Saved entries:
══════

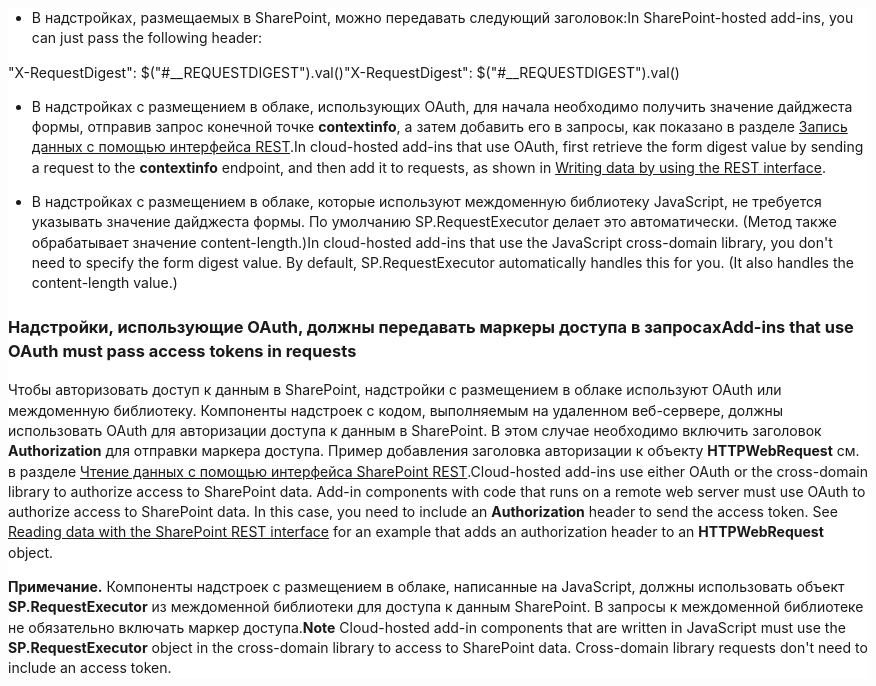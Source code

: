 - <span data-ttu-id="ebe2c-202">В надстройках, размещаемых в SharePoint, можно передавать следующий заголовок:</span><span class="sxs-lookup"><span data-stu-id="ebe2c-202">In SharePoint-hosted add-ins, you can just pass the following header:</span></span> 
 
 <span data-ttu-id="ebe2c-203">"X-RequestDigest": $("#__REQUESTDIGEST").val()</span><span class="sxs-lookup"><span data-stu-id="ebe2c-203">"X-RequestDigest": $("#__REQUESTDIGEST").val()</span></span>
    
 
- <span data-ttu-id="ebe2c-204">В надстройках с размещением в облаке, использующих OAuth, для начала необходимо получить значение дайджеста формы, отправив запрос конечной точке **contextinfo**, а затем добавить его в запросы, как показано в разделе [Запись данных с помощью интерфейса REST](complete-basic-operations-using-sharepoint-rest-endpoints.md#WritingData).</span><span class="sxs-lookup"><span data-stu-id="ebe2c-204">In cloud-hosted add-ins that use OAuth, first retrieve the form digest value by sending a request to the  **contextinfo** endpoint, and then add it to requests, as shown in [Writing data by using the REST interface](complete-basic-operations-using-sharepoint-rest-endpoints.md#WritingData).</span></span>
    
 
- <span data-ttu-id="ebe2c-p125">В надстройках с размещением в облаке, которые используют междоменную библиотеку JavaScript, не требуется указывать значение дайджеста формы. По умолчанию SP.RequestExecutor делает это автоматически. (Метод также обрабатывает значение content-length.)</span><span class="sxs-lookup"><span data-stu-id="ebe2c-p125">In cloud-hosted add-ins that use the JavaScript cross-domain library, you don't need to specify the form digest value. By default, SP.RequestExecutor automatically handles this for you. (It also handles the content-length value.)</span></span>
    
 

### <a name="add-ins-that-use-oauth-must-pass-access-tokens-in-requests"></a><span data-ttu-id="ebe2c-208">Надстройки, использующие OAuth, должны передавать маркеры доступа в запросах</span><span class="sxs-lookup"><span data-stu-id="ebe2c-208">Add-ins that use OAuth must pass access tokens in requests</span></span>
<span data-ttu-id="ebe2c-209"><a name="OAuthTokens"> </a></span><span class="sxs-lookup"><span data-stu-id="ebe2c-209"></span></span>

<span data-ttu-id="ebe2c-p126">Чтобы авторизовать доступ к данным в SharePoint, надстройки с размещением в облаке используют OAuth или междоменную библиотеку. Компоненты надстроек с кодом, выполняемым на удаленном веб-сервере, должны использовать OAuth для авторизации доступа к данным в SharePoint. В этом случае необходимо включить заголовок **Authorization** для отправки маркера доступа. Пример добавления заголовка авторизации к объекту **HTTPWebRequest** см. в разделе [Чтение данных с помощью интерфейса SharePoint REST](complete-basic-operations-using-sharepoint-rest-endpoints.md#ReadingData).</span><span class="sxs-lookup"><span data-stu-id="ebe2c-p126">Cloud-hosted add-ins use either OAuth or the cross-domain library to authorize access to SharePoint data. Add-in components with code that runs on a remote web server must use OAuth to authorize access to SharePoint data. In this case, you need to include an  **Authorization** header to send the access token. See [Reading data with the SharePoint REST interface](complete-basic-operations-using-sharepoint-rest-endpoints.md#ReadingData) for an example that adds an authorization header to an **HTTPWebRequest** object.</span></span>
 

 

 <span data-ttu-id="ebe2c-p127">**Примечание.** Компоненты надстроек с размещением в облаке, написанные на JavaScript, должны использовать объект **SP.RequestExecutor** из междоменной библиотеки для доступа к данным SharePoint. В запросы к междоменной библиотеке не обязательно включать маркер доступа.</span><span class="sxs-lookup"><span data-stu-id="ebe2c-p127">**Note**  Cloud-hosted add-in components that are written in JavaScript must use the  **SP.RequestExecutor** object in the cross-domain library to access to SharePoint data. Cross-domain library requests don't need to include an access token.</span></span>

══════

- _Task directions_: The answer must consist solely of the lines from the first line of the records through the line containing "tokens in requests</span></span>", reproduced exactly and without the pictures.

- _Solution to the problem_:
Source code

: - <span data-ttu-id="ebe2c-202">В надстройках, размещаемых в SharePoint, можно передавать следующий заголовок:</span><span class="sxs-lookup"><span data-stu-id="ebe2c-202">In SharePoint-hosted add-ins, you can just pass the following header:</span></span> 
 
 <span data-ttu-id="ebe2c-203">"X-RequestDigest": $("#__REQUESTDIGEST").val()</span><span class="sxs-lookup"><span data-stu-id="ebe2c-203">"X-RequestDigest": $("#__REQUESTDIGEST").val()</span></span>
    
 
- <span data-ttu-id="ebe2c-204">В надстройках с размещением в облаке, использующих OAuth, для начала необходимо получить значение дайджеста формы, отправив запрос конечной точке **contextinfo**, а затем добавить его в запросы, как показано в разделе [Запись данных с помощью интерфейса REST](complete-basic-operations-using-sharepoint-rest-endpoints.md#WritingData).</span><span class="sxs-lookup"><span data-stu-id="ebe2c-204">In cloud-hosted add-ins that use OAuth, first retrieve the form digest value by sending a request to the  **contextinfo** endpoint, and then add it to requests, as shown in [Writing data by using the REST interface](complete-basic-operations-using-sharepoint-rest-endpoints.md#WritingData).</span></span>
    
 
- <span data-ttu-id="ebe2c-p125">В надстройках с размещением в облаке, которые используют междоменную библиотеку JavaScript, не требуется указывать значение дайджеста формы. По умолчанию SP.RequestExecutor делает это автоматически. (Метод также обрабатывает значение content-length.)</span><span class="sxs-lookup"><span data-stu-id="ebe2c-p125">In cloud-hosted add-ins that use the JavaScript cross-domain library, you don't need to specify the form digest value. By default, SP.RequestExecutor automatically handles this for you. (It also handles the content-length value.)</span></span>
    
 

### <a name="add-ins-that-use-oauth-must-pass-access-tokens-in-requests"></a><span data-ttu-id="ebe2c-208">Надстройки, использующие OAuth, должны передавать маркеры доступа в запросах</span><span class="sxs-lookup"><span data-stu-id="ebe2c-208">Add-ins that use OAuth must pass access tokens in requests</span></span>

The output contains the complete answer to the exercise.